Increasing transparency on the care offer
Broader access to healthcare data can make healthcare more democratic by making public health policies more transparent. It can also allow patient groups to influence those policies. For example, Renaloo, an association of kidney disease patients, wanted to understand which patients with terminal kidney failure were the priorities for kidney transplants, which is more effective and less expensive for insurers than dialysis. Faced with the lack of access to SNIIRAM, the public insurance database which contains the database of reimbursements by France's public insurer, it commissioned researchers to perform a study, which confirmed its hypothesis: there are serious social inequalities in transplant access. Renaloo was able to pinpoint the hospitals and clinics which encourage dialysis, since it brings in a recurring and comfortable revenue stream. An analysis which could have been done sooner and more transparently.
Open source medicine
In a healthcare economy made up of patents and regulatory monitoring, the development of other approaches, like replicable, low-tech, open-source research is an epistemological revolution. Several projects already exist, like the EchoPen, a low-cost ultrasound device incubated at La Paillasse. EchoPen brings together smartphone technologies and urgent medical needs. Too few patients have access to ultrasounds, since they require expensive machines used only by radiologists. Ultra-portable devices do exist, but at prohibitive prices.

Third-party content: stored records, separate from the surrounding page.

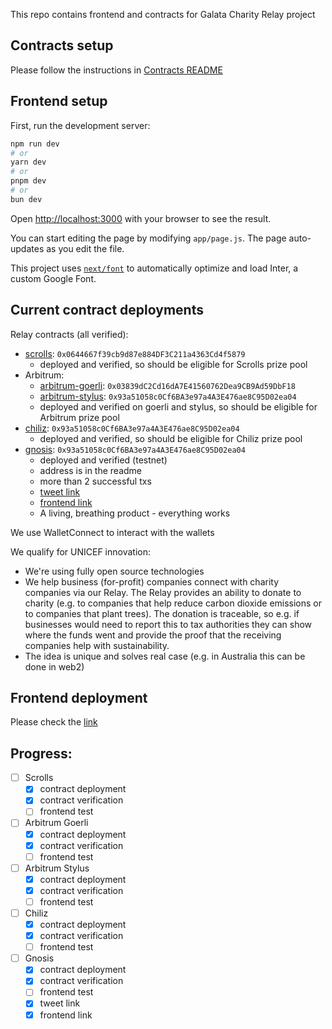 This repo contains frontend and contracts for Galata Charity Relay project

## Contracts setup

Please follow the instructions in [Contracts README](./solidity/README.md)

## Frontend setup

First, run the development server:

```bash
npm run dev
# or
yarn dev
# or
pnpm dev
# or
bun dev
```

Open [http://localhost:3000](http://localhost:3000) with your browser to see the result.

You can start editing the page by modifying `app/page.js`. The page auto-updates as you edit the file.

This project uses [`next/font`](https://nextjs.org/docs/basic-features/font-optimization) to automatically optimize and load Inter, a custom Google Font.

## Current contract deployments
Relay contracts (all verified):
* [scrolls](https://sepolia.scrollscan.dev/address/0x0644667f39cb9d87e884DF3C211a4363Cd4f5879): `0x0644667f39cb9d87e884DF3C211a4363Cd4f5879`
  * deployed and verified, so should be eligible for Scrolls prize pool
* Arbitrum:
  * [arbitrum-goerli](https://testnet.arbiscan.io/address/0x03839dC2Cd16dA7E41560762Dea9CB9Ad59DbF18): `0x03839dC2Cd16dA7E41560762Dea9CB9Ad59DbF18`
  * [arbitrum-stylus](https://stylus-testnet-explorer.arbitrum.io/address/0x93a51058c0Cf6BA3e97a4A3E476ae8C95D02ea04): `0x93a51058c0Cf6BA3e97a4A3E476ae8C95D02ea04`
  * deployed and verified on goerli and stylus, so should be eligible for Arbitrum prize pool
* [chiliz](https://spicy-explorer.chiliz.com/address/0x93a51058c0Cf6BA3e97a4A3E476ae8C95D02ea04): `0x93a51058c0Cf6BA3e97a4A3E476ae8C95D02ea04`
  * deployed and verified, so should be eligible for Chiliz prize pool
* [gnosis](https://gnosis-chiado.blockscout.com/address/0x93a51058c0Cf6BA3e97a4A3E476ae8C95D02ea04): `0x93a51058c0Cf6BA3e97a4A3E476ae8C95D02ea04`
  * deployed and verified (testnet)
  * address is in the readme
  * more than 2 successful txs
  * [tweet link](https://x.com/gostkin1/status/1725997136293069291)
  * [frontend link](https://galata-indol.vercel.app/)
  * A living, breathing product - everything works

We use WalletConnect to interact with the wallets

We qualify for UNICEF innovation:
* We're using fully open source technologies
* We help business (for-profit) companies connect with charity companies via our Relay. The Relay provides an ability to donate to charity (e.g. to companies that help reduce carbon dioxide emissions or to companies that plant trees). The donation is traceable, so e.g. if businesses would need to report this to tax authorities they can show where the funds went and provide the proof that the receiving companies help with sustainability.
* The idea is unique and solves real case (e.g. in Australia this can be done in web2)

## Frontend deployment
Please check the [link](https://galata-indol.vercel.app/)

## Progress:
* [ ] Scrolls
    * [x] contract deployment
    * [x] contract verification
    * [ ] frontend test
* [ ] Arbitrum Goerli
    * [x] contract deployment
    * [x] contract verification
    * [ ] frontend test
* [ ] Arbitrum Stylus
    * [x] contract deployment
    * [x] contract verification
    * [ ] frontend test
* [ ] Chiliz
    * [x] contract deployment
    * [x] contract verification
    * [ ] frontend test
* [ ] Gnosis
    * [x] contract deployment
    * [x] contract verification
    * [ ] frontend test
    * [x] tweet link
    * [x] frontend link
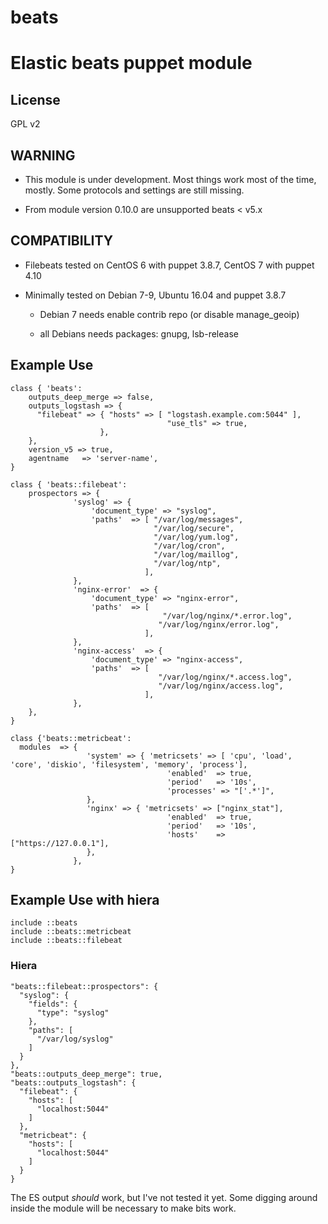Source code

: # beats
Elastic beats puppet module
=======
License
-------
GPL v2 

## WARNING ##

* This module is under development. Most things work most of the time, mostly. 
Some protocols and settings are still missing. 

* From module version 0.10.0 are unsupported beats < v5.x

## COMPATIBILITY ##

* Filebeats tested on CentOS 6 with puppet 3.8.7, CentOS 7 with puppet 4.10

* Minimally tested on Debian 7-9, Ubuntu 16.04 and puppet 3.8.7

  * Debian 7 needs enable contrib repo (or disable manage_geoip)

  * all Debians needs packages: gnupg, lsb-release

## Example Use ##
```
class { 'beats':
    outputs_deep_merge => false,
    outputs_logstash => {
      "filebeat" => { "hosts" => [ "logstash.example.com:5044" ],
                                   "use_tls" => true,
                    },
    },
    version_v5 => true,
    agentname   => 'server-name',
}

class { 'beats::filebeat':
    prospectors => { 
              'syslog' => { 
                  'document_type' => "syslog",
                  'paths'  => [ "/var/log/messages",
                                "/var/log/secure",
                                "/var/log/yum.log",
                                "/var/log/cron",
                                "/var/log/maillog",
                                "/var/log/ntp",
                              ],
              },
              'nginx-error'  => {
                  'document_type' => "nginx-error",
                  'paths'  => [
                                  "/var/log/nginx/*.error.log",
                                 "/var/log/nginx/error.log",
                              ],
              },
              'nginx-access'  => {
                  'document_type' => "nginx-access",
                  'paths'  => [
                                 "/var/log/nginx/*.access.log",
                                 "/var/log/nginx/access.log",
                              ],
              },
    },
}
```

```
class {'beats::metricbeat':
  modules  => {
                 'system' => { 'metricsets' => [ 'cpu', 'load', 'core', 'diskio', 'filesystem', 'memory', 'process'],
                                   'enabled'  => true,
                                   'period'   => '10s',
                                   'processes' => "['.*']",
                 },
                 'nginx' => { 'metricsets' => ["nginx_stat"],
                                   'enabled'  => true,
                                   'period'   => '10s',
                                   'hosts'    => ["https://127.0.0.1"],
                 },
              },
}
```
## Example Use with hiera ##

```
include ::beats
include ::beats::metricbeat
include ::beats::filebeat
```


### Hiera ###
```
"beats::filebeat::prospectors": {
  "syslog": {
    "fields": {
      "type": "syslog"
    },
    "paths": [
      "/var/log/syslog"
    ]
  }
},
"beats::outputs_deep_merge": true,
"beats::outputs_logstash": {
  "filebeat": {
    "hosts": [
      "localhost:5044"
    ]
  },
  "metricbeat": {
    "hosts": [
      "localhost:5044"
    ]
  }
}
```

The ES output *should* work, but I've not tested it yet. 
Some digging around inside the module will be necessary to make bits work.
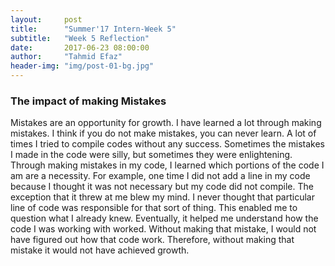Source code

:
 ```yaml
---
layout:     post
title:      "Summer'17 Intern-Week 5"
subtitle:   "Week 5 Reflection"
date:       2017-06-23 08:00:00
author:     "Tahmid Efaz"
header-img: "img/post-01-bg.jpg"
---
```


<h3>The impact of making Mistakes</h3>
<p>
Mistakes are an opportunity for growth. I have learned a lot through making mistakes. I think if you do not make mistakes, you can never learn. A lot of times I tried to compile codes without any success. Sometimes the mistakes I made in the code were silly, but sometimes they were enlightening. Through making mistakes in my code, I learned which portions of the code I am are a necessity. For example, one time I did not add a line in my code because I thought it was not necessary but my code did not compile. The exception that it threw at me blew my mind. I never thought that particular line of code was responsible for that sort of thing. This enabled me to question what I already knew. Eventually, it helped me understand how the code I was working with worked. Without making that mistake, I would not have figured out how that code work. Therefore, without making that mistake it would not have achieved growth.
</p>
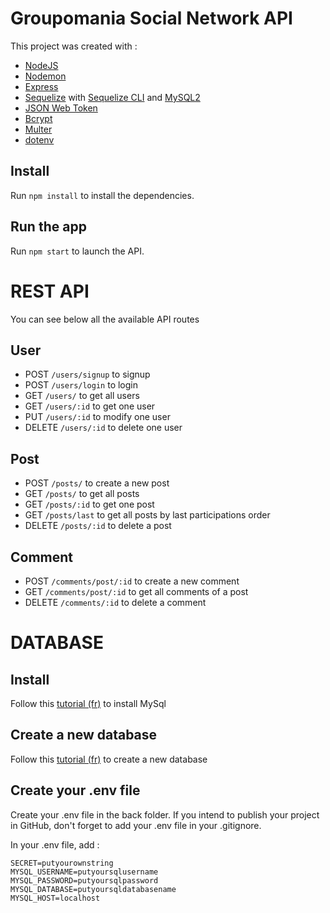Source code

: # Groupomania Social Network API

This project was created with :
- [NodeJS](https://nodejs.org/en/) 
- [Nodemon](https://nodemon.io/)
- [Express](https://github.com/expressjs/express)
- [Sequelize](https://sequelize.org/) with [Sequelize CLI](https://www.npmjs.com/package/sequelize-cli) and [MySQL2](https://www.npmjs.com/package/mysql2)
- [JSON Web Token](https://github.com/joaquimserafim/json-web-token)
- [Bcrypt](https://github.com/kelektiv/node.bcrypt.js)
- [Multer](https://github.com/expressjs/multer)
- [dotenv](https://www.npmjs.com/package/dotenv)

## Install

Run `npm install` to install the dependencies. 

## Run the app

Run `npm start` to launch the API.

# REST API

You can see below all the available API routes

## User

- POST `/users/signup` to signup
- POST `/users/login` to login
- GET `/users/` to get all users
- GET `/users/:id` to get one user
- PUT `/users/:id` to modify one user
- DELETE `/users/:id` to delete one user

## Post

- POST `/posts/` to create a new post
- GET `/posts/` to get all posts
- GET `/posts/:id` to get one post
- GET `/posts/last` to get all posts by last participations order
- DELETE `/posts/:id` to delete a post

## Comment

- POST `/comments/post/:id` to create a new comment
- GET `/comments/post/:id` to get all comments of a post
- DELETE `/comments/:id` to delete a comment

# DATABASE

## Install

Follow this [tutorial (fr)](https://openclassrooms.com/fr/courses/6971126-implementez-vos-bases-de-donnees-relationnelles-avec-sql/7152681-installez-le-sgbd-mysql) to install MySql

## Create a new database

Follow this [tutorial (fr)](https://openclassrooms.com/fr/courses/6971126-implementez-vos-bases-de-donnees-relationnelles-avec-sql/7142232-creez-votre-base-de-donnees-bdd) to create a new database

## Create your .env file

Create your .env file in the back folder. If you intend to publish your project in GitHub, don't forget to add your .env file in your .gitignore.

In your .env file, add :
```
SECRET=putyourownstring
MYSQL_USERNAME=putyoursqlusername
MYSQL_PASSWORD=putyoursqlpassword
MYSQL_DATABASE=putyoursqldatabasename
MYSQL_HOST=localhost
```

The open source ultra-stethoscope should offer new resources to general practitioners in medical deserts or doing medical missions. They could use it to quickly distinguish between life-threatening emergencies and false alarms. The free application Medic Mobile, which we already mentioned, is also open source.
The Maker Nurse project represents another extension of the “geek” world into healthcare. Based on the Makers movement, it lowers the barriers between ideas and implementation. Maker Nurse connects great ideas from nurses with DIYers who have the full support of MIT. Maker Nurse provides the machines and trains staff in the Maker Health Spaces. These spaces, located inside hospitals, have top fablab tools and are open to care providers so they can create and build tools to improve patients’ lives. Coordinators help them learn to use the tools (3D printer, laser cutter, etc.). Maker Nurse, the Japanese version of which is called Fab Nurse, has already created a pill counter, a mechanical, programmable rocker, a shower bed, and even a glow in the dark pill box.
But “medicine for geeks” remains marginal and requires new forms of guarantees and approval processes. If you wanted to use a 3D printer to make your own medication at home, who would certify its quality and safety? After the biotech start-up boom of the 2000s, the emergence of this form of “open medicine,” which will of course require strict regulation, may be a part of our future health, the “feeling of physical, mental and social well-being” as defined by the World Health Organization.